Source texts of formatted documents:
Content starts
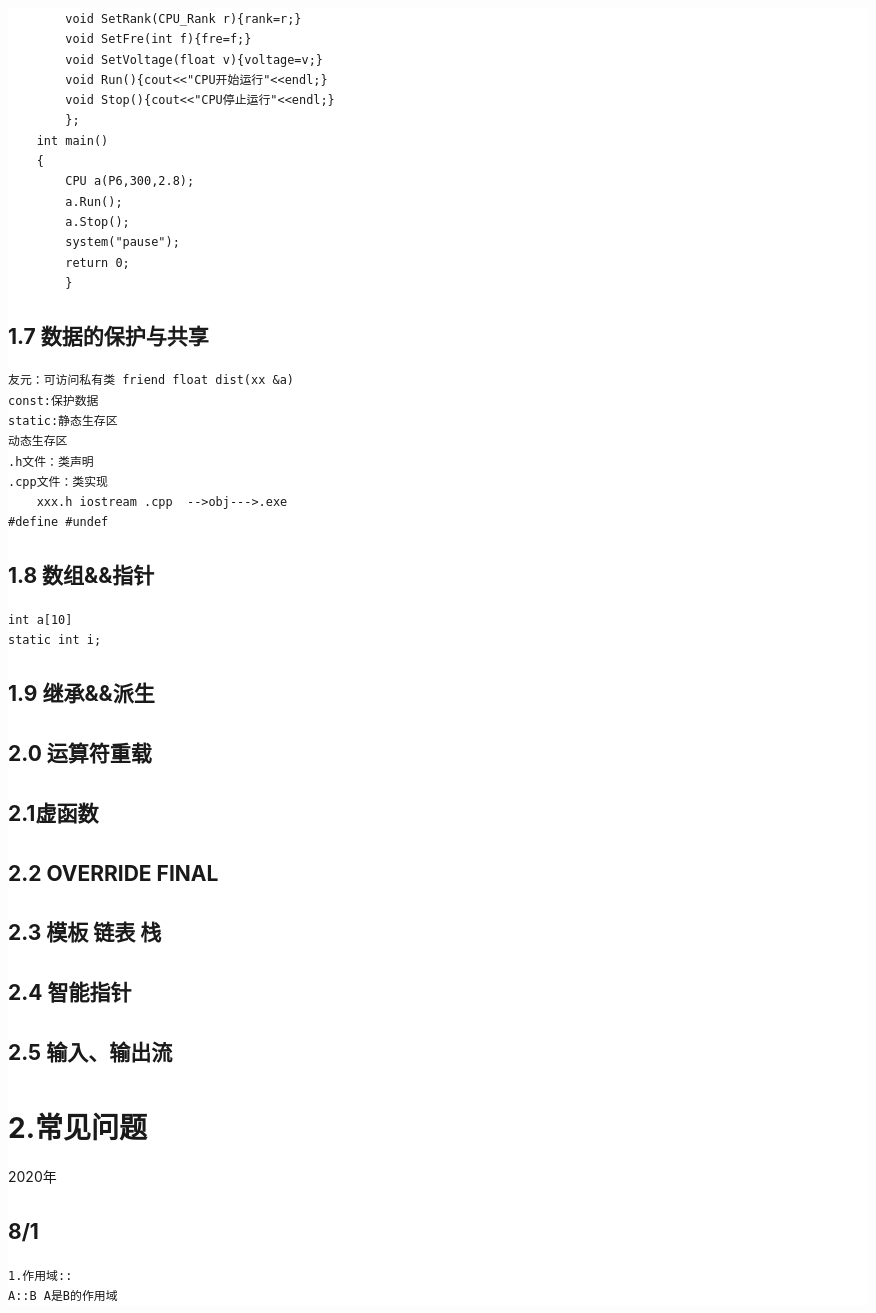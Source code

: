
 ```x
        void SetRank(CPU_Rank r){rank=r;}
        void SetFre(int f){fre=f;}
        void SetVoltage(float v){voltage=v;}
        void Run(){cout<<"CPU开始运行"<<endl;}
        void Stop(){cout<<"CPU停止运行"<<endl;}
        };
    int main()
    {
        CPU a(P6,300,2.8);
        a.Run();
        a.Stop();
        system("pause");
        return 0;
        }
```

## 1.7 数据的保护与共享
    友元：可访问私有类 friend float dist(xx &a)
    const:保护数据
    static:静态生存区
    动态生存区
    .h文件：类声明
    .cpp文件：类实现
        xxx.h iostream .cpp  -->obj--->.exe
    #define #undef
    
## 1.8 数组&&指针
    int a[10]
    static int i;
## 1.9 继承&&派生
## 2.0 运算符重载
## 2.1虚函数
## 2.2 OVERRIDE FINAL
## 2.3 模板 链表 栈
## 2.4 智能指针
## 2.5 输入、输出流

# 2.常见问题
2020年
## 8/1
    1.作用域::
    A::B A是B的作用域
Content ends
Please tally the lines in the data above containing the string "float", and give the number alone.

— EXERCISE SOLUTION —
2